_ASSIGNED TASK_
In the records below, some lines contain the word "Funcionamiento". Copy each of them.

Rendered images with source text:
________________

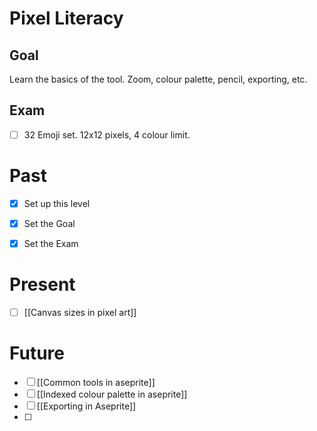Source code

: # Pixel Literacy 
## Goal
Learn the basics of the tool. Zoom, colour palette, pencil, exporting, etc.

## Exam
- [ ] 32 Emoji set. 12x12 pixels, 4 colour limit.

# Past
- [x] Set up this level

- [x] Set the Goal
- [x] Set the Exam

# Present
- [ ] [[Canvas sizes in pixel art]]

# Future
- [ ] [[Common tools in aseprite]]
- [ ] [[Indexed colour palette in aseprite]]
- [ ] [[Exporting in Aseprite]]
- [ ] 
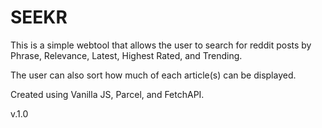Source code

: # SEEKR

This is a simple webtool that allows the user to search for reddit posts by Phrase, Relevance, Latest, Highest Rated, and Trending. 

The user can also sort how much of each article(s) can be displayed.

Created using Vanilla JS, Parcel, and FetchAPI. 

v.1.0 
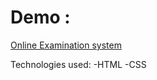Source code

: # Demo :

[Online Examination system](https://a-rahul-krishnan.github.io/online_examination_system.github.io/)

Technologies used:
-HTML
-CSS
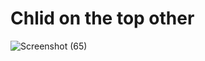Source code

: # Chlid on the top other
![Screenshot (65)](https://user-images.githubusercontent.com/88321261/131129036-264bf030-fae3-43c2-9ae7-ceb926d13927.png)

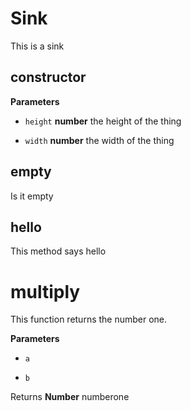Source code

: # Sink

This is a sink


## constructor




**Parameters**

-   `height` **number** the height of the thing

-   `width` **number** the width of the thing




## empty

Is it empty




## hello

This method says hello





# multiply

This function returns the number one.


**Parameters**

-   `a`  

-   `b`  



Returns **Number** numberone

________________

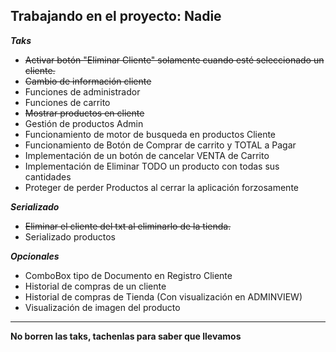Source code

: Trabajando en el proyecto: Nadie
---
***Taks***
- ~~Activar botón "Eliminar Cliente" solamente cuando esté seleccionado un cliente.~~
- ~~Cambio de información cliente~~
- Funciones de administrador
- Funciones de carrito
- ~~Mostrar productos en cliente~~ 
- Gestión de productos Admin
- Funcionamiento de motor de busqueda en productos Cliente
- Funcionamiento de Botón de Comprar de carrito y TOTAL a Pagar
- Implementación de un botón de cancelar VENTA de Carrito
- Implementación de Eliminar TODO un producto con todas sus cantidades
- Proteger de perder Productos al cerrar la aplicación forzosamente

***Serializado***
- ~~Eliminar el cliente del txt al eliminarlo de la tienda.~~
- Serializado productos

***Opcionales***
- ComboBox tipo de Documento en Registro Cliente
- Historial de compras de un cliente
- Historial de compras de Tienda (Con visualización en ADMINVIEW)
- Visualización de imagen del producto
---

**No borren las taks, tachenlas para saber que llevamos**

________________

_OUTPUT_
- Funcionamiento de motor de busqueda en productos Cliente
- Funcionamiento de Botón de Comprar de carrito y TOTAL a Pagar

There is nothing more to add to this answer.